*** Block opens ***

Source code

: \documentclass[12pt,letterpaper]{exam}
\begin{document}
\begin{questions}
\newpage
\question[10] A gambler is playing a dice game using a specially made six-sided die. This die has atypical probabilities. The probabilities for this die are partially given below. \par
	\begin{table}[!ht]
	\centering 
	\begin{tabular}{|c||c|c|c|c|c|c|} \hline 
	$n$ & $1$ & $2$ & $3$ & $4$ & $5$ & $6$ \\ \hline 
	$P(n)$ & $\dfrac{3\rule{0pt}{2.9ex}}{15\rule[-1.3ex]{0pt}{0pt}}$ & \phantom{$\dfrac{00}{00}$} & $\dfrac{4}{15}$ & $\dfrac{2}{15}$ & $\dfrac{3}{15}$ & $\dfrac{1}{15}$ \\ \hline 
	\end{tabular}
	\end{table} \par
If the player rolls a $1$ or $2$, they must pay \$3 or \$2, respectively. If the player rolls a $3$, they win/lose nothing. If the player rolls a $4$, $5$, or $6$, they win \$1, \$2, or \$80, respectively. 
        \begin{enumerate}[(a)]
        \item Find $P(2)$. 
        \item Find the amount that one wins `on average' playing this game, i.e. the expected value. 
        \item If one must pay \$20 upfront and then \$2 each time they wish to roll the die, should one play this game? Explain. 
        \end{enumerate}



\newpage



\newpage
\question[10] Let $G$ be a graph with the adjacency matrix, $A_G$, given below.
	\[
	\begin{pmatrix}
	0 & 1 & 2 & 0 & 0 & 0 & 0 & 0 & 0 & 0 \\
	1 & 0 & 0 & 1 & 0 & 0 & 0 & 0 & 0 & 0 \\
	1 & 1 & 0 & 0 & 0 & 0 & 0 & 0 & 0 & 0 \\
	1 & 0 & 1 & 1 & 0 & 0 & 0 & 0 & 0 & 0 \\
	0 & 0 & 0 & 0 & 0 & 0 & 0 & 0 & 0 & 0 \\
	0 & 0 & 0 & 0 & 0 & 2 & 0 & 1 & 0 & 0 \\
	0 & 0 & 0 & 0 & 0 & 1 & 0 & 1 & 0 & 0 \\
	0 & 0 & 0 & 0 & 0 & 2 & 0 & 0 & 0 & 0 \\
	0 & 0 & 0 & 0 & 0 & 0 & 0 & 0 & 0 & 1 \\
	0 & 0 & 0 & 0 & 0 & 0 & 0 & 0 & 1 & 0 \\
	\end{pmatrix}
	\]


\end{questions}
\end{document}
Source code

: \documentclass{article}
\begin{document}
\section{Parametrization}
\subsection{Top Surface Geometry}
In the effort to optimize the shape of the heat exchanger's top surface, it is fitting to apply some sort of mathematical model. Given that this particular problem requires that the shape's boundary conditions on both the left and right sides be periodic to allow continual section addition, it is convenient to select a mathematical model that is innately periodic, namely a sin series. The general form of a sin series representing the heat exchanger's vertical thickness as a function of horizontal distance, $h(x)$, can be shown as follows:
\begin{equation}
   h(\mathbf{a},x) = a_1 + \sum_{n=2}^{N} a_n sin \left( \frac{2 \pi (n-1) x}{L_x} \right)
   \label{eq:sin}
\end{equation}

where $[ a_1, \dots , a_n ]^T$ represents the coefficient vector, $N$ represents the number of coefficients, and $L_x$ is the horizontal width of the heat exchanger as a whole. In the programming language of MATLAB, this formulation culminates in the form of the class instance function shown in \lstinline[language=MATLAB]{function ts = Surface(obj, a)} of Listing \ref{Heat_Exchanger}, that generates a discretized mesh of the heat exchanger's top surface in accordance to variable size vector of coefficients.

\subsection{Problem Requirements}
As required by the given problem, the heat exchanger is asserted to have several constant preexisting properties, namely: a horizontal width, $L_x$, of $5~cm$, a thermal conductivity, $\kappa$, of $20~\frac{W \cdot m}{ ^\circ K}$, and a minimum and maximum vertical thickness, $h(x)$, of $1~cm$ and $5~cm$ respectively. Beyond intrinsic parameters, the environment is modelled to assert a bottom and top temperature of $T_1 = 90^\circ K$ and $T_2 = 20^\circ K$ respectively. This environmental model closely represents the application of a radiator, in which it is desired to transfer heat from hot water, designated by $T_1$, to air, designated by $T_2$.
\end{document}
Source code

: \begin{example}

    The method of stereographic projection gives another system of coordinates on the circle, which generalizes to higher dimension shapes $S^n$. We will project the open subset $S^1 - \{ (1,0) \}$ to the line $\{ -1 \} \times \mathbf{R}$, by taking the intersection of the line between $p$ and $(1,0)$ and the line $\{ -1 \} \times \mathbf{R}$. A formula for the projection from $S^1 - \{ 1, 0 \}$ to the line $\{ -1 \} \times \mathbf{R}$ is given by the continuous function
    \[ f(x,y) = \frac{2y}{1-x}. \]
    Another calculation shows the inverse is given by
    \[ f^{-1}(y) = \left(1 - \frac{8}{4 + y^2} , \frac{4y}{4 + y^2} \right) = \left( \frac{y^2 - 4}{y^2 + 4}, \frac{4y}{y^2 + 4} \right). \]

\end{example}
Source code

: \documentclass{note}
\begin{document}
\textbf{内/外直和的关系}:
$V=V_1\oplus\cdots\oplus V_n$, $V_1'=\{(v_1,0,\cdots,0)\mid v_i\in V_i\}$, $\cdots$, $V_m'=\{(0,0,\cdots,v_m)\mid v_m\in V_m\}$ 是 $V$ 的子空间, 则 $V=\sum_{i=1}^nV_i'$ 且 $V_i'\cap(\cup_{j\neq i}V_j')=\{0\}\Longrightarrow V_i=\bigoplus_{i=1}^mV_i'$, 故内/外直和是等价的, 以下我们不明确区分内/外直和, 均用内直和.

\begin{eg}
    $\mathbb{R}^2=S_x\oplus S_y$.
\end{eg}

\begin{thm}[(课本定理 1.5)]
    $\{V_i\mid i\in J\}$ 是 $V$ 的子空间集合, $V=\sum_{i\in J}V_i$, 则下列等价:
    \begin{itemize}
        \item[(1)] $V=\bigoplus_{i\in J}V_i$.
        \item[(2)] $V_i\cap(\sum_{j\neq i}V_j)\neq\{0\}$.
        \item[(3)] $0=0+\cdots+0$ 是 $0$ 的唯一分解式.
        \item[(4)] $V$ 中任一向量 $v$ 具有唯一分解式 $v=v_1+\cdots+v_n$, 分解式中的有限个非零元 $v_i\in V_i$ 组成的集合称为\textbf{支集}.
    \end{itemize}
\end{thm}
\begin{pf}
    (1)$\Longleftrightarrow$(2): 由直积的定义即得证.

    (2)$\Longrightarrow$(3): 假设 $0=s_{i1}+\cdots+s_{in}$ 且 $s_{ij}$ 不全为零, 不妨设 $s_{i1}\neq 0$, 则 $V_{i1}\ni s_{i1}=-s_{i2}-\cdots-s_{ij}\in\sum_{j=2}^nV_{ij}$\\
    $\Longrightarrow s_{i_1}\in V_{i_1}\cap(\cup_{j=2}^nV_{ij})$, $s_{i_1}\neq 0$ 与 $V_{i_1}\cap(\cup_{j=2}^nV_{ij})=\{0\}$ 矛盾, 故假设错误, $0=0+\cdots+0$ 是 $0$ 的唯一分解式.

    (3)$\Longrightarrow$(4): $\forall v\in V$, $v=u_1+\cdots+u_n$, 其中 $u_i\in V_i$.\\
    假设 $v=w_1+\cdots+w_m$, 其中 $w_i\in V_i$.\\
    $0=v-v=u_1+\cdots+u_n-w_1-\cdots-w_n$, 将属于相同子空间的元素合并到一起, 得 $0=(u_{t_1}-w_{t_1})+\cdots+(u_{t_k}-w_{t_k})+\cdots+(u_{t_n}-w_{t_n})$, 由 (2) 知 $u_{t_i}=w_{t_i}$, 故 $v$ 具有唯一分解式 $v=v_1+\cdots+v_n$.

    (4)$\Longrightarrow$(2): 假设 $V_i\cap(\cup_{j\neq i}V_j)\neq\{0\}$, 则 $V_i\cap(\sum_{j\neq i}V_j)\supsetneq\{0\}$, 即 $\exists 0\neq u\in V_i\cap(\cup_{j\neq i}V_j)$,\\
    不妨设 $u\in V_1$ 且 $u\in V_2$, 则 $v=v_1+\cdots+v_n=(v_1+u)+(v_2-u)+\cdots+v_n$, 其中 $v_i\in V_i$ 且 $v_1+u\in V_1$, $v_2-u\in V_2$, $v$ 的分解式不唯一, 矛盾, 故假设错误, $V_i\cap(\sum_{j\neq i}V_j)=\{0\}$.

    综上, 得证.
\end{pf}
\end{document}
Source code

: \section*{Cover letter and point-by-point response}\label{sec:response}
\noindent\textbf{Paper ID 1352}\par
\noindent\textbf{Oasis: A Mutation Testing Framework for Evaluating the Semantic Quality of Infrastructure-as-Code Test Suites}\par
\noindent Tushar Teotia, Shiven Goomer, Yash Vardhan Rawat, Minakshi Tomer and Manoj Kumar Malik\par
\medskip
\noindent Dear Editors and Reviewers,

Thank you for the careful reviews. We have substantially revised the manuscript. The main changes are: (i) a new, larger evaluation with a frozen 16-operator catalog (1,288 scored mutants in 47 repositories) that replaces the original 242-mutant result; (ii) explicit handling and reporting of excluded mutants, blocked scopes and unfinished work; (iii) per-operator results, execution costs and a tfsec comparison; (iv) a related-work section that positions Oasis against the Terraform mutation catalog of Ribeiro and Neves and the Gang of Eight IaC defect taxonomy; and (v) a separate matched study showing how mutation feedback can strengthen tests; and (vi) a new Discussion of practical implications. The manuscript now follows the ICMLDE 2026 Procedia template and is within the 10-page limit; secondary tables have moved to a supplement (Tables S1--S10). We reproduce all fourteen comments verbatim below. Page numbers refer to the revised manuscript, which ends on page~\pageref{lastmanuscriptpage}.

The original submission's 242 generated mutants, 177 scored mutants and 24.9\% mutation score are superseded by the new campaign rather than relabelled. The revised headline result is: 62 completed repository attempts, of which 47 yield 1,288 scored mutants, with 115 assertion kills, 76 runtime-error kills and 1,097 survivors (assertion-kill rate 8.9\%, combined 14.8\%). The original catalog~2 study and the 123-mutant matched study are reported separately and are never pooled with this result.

*** Block closes ***

ACTIVITY >> Please count, in the material above, the lines that hold the word "have", and report only the total.

ANSWER TO THIS TASK >> 2